AWIPS makes use of service-oriented architecture to request, process, and serve real-time meteorological data. While originally developed for use on internal NWS forecast office networks, where operational installations of AWIPS could consist of a dozen servers or more, the early NSF Unidata releases were stripped of operations-specific configurations and plugins, and released as a standalone server. This worked, since (at the time) a single EDEX instance with an attached SSD could handle most of NOAAport. However, with GOES-R(16) coming online in 2017, and more gridded forecast models being created at finer temporal and spatial resolutions, there is now a need to distribute the data decoding across multiple machines to handle this firehose of data.

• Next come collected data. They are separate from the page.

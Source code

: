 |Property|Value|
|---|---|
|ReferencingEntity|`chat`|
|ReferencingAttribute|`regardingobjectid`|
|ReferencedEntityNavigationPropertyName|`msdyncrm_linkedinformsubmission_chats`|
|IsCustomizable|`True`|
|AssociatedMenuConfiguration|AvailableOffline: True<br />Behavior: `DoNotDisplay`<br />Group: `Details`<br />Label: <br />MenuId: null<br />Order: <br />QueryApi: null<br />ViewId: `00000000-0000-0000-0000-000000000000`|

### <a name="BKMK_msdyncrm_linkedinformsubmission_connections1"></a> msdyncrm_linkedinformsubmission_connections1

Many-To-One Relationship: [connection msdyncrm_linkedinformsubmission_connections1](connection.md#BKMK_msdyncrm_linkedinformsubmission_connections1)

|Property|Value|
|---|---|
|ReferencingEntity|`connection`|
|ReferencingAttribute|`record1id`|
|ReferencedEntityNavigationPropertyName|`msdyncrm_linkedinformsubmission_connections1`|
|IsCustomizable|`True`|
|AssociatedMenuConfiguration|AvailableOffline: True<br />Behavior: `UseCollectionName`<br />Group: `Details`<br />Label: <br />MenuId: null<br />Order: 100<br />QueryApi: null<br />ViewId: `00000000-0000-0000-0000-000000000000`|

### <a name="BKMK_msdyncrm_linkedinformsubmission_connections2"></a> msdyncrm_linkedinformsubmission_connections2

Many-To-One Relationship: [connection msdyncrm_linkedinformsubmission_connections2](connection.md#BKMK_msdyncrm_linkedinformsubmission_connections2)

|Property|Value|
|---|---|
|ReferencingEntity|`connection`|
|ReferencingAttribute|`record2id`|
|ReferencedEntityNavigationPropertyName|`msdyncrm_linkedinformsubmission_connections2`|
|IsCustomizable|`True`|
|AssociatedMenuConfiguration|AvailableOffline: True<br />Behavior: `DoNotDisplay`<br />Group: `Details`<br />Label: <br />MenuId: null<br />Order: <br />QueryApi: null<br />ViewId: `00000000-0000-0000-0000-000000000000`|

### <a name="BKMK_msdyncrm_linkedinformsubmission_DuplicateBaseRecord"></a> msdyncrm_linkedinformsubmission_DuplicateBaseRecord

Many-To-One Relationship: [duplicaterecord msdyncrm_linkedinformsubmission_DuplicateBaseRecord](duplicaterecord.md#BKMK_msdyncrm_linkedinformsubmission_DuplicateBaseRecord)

NSF Unidata's Current EDEX Server

Currently, we use a distributed architecture comprised of three machines: 1 main EDEX machine and 2 ancillary EDEX machines. The main EDEX machine decodes and processes the majority of the data, while serving and storing all of the data. Our two ancillary machines -- one for radar data and one for satellite data -- each decode and process a subset of the data and send it back to the main EDEX for storage and requesting.

The main EDEX is an instance of our Database and Request Server and more information on our ancillary EDEX machines is below as well.


Example Installation

This walkthrough will install different EDEX components on two machines in the XSEDE Jetstream Cloud, the first is used to store and serve while the second is used to ingest and decode data.


Database/Request Server

For this example, this server will be referred to by the IP address 10.0.0.9.

1. Install

wget https://downloads.unidata.ucar.edu/awips2/current/linux/awips_install.sh
chmod 755 awips_install.sh
sudo ./awips_install.sh --database

2. IPtables Config

It is required that ports 5432 and 5672 be open for the specific IP addresses of outside EDEX ingest servers. It is not recommended that you leave port 5432 open to all connections (since the default awips database password is known, and is not meant as a security measure). Further, it is recommended that you change the default postgres awips user password (which then requires a reconfiguration of every remote EDEX ingest server in order to connect to this database/request server).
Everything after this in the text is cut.